Refine your project, hang the work, and walk each other through it.
Refinement.
The first half of Day 4 is studio time. Re-run the version that came out best, try a different material, write a sentence about the work. Bring one thing to a state you can stand behind.
Installation & sharing.
We hang what we have on the wall together. No theme, no curation — the wall reads as a worklog. Then everyone walks the group through their piece: what they tried, what surprised them, what they'd do differently.
Upload your final files and a photo of the physical output to the group folder.
Document your work.
Before you leave, upload documentation of your experiments to the shared documentation folder. This becomes the permanent record of the cohort's work.
[descriptor]_[YourName]Example:
spiral-field_JaneDoe.svgTo stay anonymous, just leave off your name.
What to include: Final photos of your physical output, source files (SVG, code, parameters), and a short author's note — what you tried, what surprised you, what you'd do differently.
Share your experience.
Your feedback directly shapes whether workshops like this continue. Organizers use your responses to demonstrate impact and apply for future funding — a few minutes of your time can help bring this experience to more people.

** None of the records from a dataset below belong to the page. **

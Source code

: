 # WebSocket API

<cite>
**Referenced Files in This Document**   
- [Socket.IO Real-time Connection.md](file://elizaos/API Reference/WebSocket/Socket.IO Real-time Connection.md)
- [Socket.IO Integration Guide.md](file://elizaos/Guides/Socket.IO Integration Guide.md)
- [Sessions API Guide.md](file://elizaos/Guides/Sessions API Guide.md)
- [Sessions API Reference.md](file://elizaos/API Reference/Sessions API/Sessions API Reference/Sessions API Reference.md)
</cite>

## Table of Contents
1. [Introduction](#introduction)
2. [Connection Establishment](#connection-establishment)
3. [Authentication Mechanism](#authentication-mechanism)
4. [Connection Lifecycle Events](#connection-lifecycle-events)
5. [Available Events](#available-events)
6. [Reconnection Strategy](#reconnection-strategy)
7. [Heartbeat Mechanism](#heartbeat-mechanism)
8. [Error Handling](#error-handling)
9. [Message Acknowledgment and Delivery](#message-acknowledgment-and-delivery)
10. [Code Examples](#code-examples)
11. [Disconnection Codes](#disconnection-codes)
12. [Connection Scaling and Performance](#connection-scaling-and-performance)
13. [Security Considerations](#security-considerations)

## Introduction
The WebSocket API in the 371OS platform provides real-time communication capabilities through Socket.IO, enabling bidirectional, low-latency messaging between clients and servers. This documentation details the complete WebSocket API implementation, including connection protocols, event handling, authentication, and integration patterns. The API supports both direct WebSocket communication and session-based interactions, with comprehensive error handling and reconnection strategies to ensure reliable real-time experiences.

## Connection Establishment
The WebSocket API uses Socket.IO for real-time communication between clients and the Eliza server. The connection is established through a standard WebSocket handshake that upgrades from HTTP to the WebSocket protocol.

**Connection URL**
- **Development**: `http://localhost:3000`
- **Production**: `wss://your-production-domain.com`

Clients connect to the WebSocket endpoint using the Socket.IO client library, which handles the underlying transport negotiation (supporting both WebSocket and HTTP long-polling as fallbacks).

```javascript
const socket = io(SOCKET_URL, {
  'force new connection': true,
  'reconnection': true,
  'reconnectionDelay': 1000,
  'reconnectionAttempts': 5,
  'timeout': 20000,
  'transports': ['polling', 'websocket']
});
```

We're asking for a short testimonial, what was most valuable to you, and any concerns you have about continuing this work independently.
Stay connected.
The workshop ends, but the community doesn't have to.
Keep making.
You don't need the workshop's machines to keep drawing. The software is free, the techniques transfer, and there are options at every price point.
All the software tools are open source: Inkscape, vpype, saxi. The SVG guide and ASCII art tool on this site work in any browser. And LLMs have opened entirely new workflows — you can collaborate with AI to generate SVGs and G-code for compatible machines, no programming experience required.